=== Source records ===

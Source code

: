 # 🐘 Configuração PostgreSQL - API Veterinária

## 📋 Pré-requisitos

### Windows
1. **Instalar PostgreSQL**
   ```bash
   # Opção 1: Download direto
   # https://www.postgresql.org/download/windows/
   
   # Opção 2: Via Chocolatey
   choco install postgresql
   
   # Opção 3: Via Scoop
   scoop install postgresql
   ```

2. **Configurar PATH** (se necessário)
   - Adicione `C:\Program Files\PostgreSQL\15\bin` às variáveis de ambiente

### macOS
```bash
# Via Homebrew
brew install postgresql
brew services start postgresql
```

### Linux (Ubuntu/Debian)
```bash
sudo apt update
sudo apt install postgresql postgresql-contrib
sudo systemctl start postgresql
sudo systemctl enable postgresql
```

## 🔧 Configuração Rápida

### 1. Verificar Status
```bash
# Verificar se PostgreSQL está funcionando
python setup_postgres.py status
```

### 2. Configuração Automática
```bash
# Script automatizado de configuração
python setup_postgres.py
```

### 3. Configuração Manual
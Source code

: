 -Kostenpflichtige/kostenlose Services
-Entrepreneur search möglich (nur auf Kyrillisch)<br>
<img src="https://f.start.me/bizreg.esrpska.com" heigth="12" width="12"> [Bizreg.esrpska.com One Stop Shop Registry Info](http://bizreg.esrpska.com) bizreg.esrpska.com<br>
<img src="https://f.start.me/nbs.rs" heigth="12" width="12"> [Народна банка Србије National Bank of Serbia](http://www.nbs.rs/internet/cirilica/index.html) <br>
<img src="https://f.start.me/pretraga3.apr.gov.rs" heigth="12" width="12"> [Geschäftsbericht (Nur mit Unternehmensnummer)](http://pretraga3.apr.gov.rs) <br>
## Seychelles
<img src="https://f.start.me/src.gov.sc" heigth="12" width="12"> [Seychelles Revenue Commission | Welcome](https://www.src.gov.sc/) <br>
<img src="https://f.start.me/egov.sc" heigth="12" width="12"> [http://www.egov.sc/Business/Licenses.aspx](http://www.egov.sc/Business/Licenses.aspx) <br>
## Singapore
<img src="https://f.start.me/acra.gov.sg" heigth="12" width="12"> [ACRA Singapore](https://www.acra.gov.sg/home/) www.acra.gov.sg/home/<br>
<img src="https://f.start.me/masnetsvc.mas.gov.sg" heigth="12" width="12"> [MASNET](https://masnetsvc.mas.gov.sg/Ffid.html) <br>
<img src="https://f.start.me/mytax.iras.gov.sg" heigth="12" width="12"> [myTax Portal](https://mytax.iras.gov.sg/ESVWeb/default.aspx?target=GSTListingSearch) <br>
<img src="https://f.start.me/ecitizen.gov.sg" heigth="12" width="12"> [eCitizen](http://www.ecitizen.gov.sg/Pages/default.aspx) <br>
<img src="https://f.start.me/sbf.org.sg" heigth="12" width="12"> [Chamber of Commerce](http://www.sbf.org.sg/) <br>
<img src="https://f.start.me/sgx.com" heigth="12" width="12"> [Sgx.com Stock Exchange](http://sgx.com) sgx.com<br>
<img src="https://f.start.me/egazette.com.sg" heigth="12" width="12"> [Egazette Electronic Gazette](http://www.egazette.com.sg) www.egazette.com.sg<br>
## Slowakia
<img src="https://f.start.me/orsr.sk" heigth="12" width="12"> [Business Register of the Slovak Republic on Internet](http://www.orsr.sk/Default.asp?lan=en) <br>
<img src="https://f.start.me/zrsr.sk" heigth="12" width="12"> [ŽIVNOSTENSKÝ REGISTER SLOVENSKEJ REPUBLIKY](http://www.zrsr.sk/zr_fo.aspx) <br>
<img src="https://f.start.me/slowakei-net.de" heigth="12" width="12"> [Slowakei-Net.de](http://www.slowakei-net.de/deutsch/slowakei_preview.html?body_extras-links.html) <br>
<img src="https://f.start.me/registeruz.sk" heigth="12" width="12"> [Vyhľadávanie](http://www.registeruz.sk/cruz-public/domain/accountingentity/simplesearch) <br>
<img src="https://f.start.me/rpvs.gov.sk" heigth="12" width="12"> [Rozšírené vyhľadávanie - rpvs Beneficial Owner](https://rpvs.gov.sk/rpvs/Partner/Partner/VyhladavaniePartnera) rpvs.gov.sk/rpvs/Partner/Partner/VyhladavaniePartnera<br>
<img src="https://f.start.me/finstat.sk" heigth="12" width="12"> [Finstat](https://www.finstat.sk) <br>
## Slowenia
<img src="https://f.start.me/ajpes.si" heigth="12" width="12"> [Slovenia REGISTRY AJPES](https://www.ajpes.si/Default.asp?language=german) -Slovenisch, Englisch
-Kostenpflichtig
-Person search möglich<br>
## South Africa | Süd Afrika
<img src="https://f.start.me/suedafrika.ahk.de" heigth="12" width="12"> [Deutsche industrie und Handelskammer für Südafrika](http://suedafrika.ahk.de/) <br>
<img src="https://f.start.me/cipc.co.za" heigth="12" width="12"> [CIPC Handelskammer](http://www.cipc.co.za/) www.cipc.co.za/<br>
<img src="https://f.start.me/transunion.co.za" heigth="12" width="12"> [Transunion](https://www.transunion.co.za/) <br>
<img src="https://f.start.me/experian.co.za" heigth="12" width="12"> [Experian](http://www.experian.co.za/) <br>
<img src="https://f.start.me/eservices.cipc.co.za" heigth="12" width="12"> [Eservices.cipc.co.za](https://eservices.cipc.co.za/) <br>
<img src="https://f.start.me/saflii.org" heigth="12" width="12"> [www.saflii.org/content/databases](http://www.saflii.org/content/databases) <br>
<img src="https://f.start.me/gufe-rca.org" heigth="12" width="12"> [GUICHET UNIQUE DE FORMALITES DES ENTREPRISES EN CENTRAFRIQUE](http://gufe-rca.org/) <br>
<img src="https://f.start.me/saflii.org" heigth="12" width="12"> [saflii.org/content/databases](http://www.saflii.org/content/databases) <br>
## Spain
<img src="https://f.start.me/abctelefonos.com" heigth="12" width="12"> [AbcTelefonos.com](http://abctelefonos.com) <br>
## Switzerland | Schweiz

=== Task requirements ===
Extract the full listing above without altering anything.

=== Exercise solution ===
Source code

: # 🐘 Configuração PostgreSQL - API Veterinária

## 📋 Pré-requisitos

### Windows
1. **Instalar PostgreSQL**
   ```bash
   # Opção 1: Download direto
   # https://www.postgresql.org/download/windows/
   
   # Opção 2: Via Chocolatey
   choco install postgresql
   
   # Opção 3: Via Scoop
   scoop install postgresql
   ```

2. **Configurar PATH** (se necessário)
   - Adicione `C:\Program Files\PostgreSQL\15\bin` às variáveis de ambiente

### macOS
```bash
# Via Homebrew
brew install postgresql
brew services start postgresql
```

### Linux (Ubuntu/Debian)
```bash
sudo apt update
sudo apt install postgresql postgresql-contrib
sudo systemctl start postgresql
sudo systemctl enable postgresql
```

## 🔧 Configuração Rápida

### 1. Verificar Status
```bash
# Verificar se PostgreSQL está funcionando
python setup_postgres.py status
```

### 2. Configuração Automática
```bash
# Script automatizado de configuração
python setup_postgres.py
```

### 3. Configuração Manual
Source code

: -Kostenpflichtige/kostenlose Services
-Entrepreneur search möglich (nur auf Kyrillisch)<br>
<img src="https://f.start.me/bizreg.esrpska.com" heigth="12" width="12"> [Bizreg.esrpska.com One Stop Shop Registry Info](http://bizreg.esrpska.com) bizreg.esrpska.com<br>
<img src="https://f.start.me/nbs.rs" heigth="12" width="12"> [Народна банка Србије National Bank of Serbia](http://www.nbs.rs/internet/cirilica/index.html) <br>
<img src="https://f.start.me/pretraga3.apr.gov.rs" heigth="12" width="12"> [Geschäftsbericht (Nur mit Unternehmensnummer)](http://pretraga3.apr.gov.rs) <br>
## Seychelles
<img src="https://f.start.me/src.gov.sc" heigth="12" width="12"> [Seychelles Revenue Commission | Welcome](https://www.src.gov.sc/) <br>
<img src="https://f.start.me/egov.sc" heigth="12" width="12"> [http://www.egov.sc/Business/Licenses.aspx](http://www.egov.sc/Business/Licenses.aspx) <br>
## Singapore
<img src="https://f.start.me/acra.gov.sg" heigth="12" width="12"> [ACRA Singapore](https://www.acra.gov.sg/home/) www.acra.gov.sg/home/<br>
<img src="https://f.start.me/masnetsvc.mas.gov.sg" heigth="12" width="12"> [MASNET](https://masnetsvc.mas.gov.sg/Ffid.html) <br>
<img src="https://f.start.me/mytax.iras.gov.sg" heigth="12" width="12"> [myTax Portal](https://mytax.iras.gov.sg/ESVWeb/default.aspx?target=GSTListingSearch) <br>
<img src="https://f.start.me/ecitizen.gov.sg" heigth="12" width="12"> [eCitizen](http://www.ecitizen.gov.sg/Pages/default.aspx) <br>
<img src="https://f.start.me/sbf.org.sg" heigth="12" width="12"> [Chamber of Commerce](http://www.sbf.org.sg/) <br>
<img src="https://f.start.me/sgx.com" heigth="12" width="12"> [Sgx.com Stock Exchange](http://sgx.com) sgx.com<br>
<img src="https://f.start.me/egazette.com.sg" heigth="12" width="12"> [Egazette Electronic Gazette](http://www.egazette.com.sg) www.egazette.com.sg<br>
## Slowakia
<img src="https://f.start.me/orsr.sk" heigth="12" width="12"> [Business Register of the Slovak Republic on Internet](http://www.orsr.sk/Default.asp?lan=en) <br>
<img src="https://f.start.me/zrsr.sk" heigth="12" width="12"> [ŽIVNOSTENSKÝ REGISTER SLOVENSKEJ REPUBLIKY](http://www.zrsr.sk/zr_fo.aspx) <br>
<img src="https://f.start.me/slowakei-net.de" heigth="12" width="12"> [Slowakei-Net.de](http://www.slowakei-net.de/deutsch/slowakei_preview.html?body_extras-links.html) <br>
<img src="https://f.start.me/registeruz.sk" heigth="12" width="12"> [Vyhľadávanie](http://www.registeruz.sk/cruz-public/domain/accountingentity/simplesearch) <br>
<img src="https://f.start.me/rpvs.gov.sk" heigth="12" width="12"> [Rozšírené vyhľadávanie - rpvs Beneficial Owner](https://rpvs.gov.sk/rpvs/Partner/Partner/VyhladavaniePartnera) rpvs.gov.sk/rpvs/Partner/Partner/VyhladavaniePartnera<br>
<img src="https://f.start.me/finstat.sk" heigth="12" width="12"> [Finstat](https://www.finstat.sk) <br>
## Slowenia
<img src="https://f.start.me/ajpes.si" heigth="12" width="12"> [Slovenia REGISTRY AJPES](https://www.ajpes.si/Default.asp?language=german) -Slovenisch, Englisch
-Kostenpflichtig
-Person search möglich<br>
## South Africa | Süd Afrika
<img src="https://f.start.me/suedafrika.ahk.de" heigth="12" width="12"> [Deutsche industrie und Handelskammer für Südafrika](http://suedafrika.ahk.de/) <br>
<img src="https://f.start.me/cipc.co.za" heigth="12" width="12"> [CIPC Handelskammer](http://www.cipc.co.za/) www.cipc.co.za/<br>
<img src="https://f.start.me/transunion.co.za" heigth="12" width="12"> [Transunion](https://www.transunion.co.za/) <br>
<img src="https://f.start.me/experian.co.za" heigth="12" width="12"> [Experian](http://www.experian.co.za/) <br>
<img src="https://f.start.me/eservices.cipc.co.za" heigth="12" width="12"> [Eservices.cipc.co.za](https://eservices.cipc.co.za/) <br>
<img src="https://f.start.me/saflii.org" heigth="12" width="12"> [www.saflii.org/content/databases](http://www.saflii.org/content/databases) <br>
<img src="https://f.start.me/gufe-rca.org" heigth="12" width="12"> [GUICHET UNIQUE DE FORMALITES DES ENTREPRISES EN CENTRAFRIQUE](http://gufe-rca.org/) <br>
<img src="https://f.start.me/saflii.org" heigth="12" width="12"> [saflii.org/content/databases](http://www.saflii.org/content/databases) <br>
## Spain
<img src="https://f.start.me/abctelefonos.com" heigth="12" width="12"> [AbcTelefonos.com](http://abctelefonos.com) <br>
## Switzerland | Schweiz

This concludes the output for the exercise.